Give the count of lines below that include the word "user", and say nothing else.

### RECORD SET
__________________________________________________

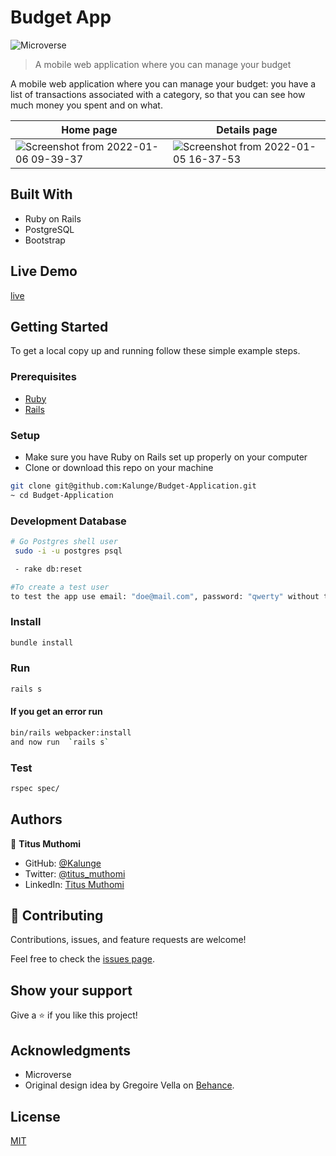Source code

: # Budget App

![Microverse](https://img.shields.io/badge/Microverse-blueviolet)

> A mobile web application where you can manage your budget

A mobile web application where you can manage your budget: you have a list of transactions associated with a category, so that you can see how much money you spent and on what.

Home page | Details page
----------| ----------------
![Screenshot from 2022-01-06 09-39-37](https://user-images.githubusercontent.com/50773868/148354617-5e73f273-22ae-40af-8841-d62fae605940.png)| ![Screenshot from 2022-01-05 16-37-53](https://user-images.githubusercontent.com/50773868/148354639-6c612baf-cbb4-4a6c-a540-0b8302bdaeb5.png)







## Built With
- Ruby on Rails
- PostgreSQL
- Bootstrap 

## Live Demo
[live](https://bajeti-app.herokuapp.com/)

## Getting Started

To get a local copy up and running follow these simple example steps.

### Prerequisites

- [Ruby](https://www.ruby-lang.org/en/)
- [Rails](https://gorails.com/)

### Setup

- Make sure you have Ruby on Rails set up properly on your computer
- Clone or download this repo on your machine

```sh
git clone git@github.com:Kalunge/Budget-Application.git
~ cd Budget-Application

```

### Development Database

```sh
# Go Postgres shell user
 sudo -i -u postgres psql
```

```sh
 - rake db:reset
```

```sh
#To create a test user
to test the app use email: "doe@mail.com", password: "qwerty" without the quotes

```

### Install

```sh
bundle install
```

### Run

```sh
rails s
```

#### If you get an error run

```sh
bin/rails webpacker:install
and now run  `rails s`
```

### Test

```sh
rspec spec/
```

## Authors

👤 **Titus Muthomi**

- GitHub: [@Kalunge](https://github.com/Kalunge)
- Twitter: [@titus_muthomi](https://twitter.com/titus_muthomi)
- LinkedIn: [Titus Muthomi](https://www.linkedin.com/in/muthomi-titus-295024181/)

## 🤝 Contributing

Contributions, issues, and feature requests are welcome!

Feel free to check the [issues page]([../../issues/](https://github.com/Kalunge/Budget-Application/issues)).

## Show your support

Give a ⭐️ if you like this project!

## Acknowledgments

- Microverse
- Original design idea by Gregoire Vella on [Behance](https://www.behance.net/gregoirevella).

## License

[MIT](./LICENSE)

__________________________________________________

### RESULT OF THIS TASK
3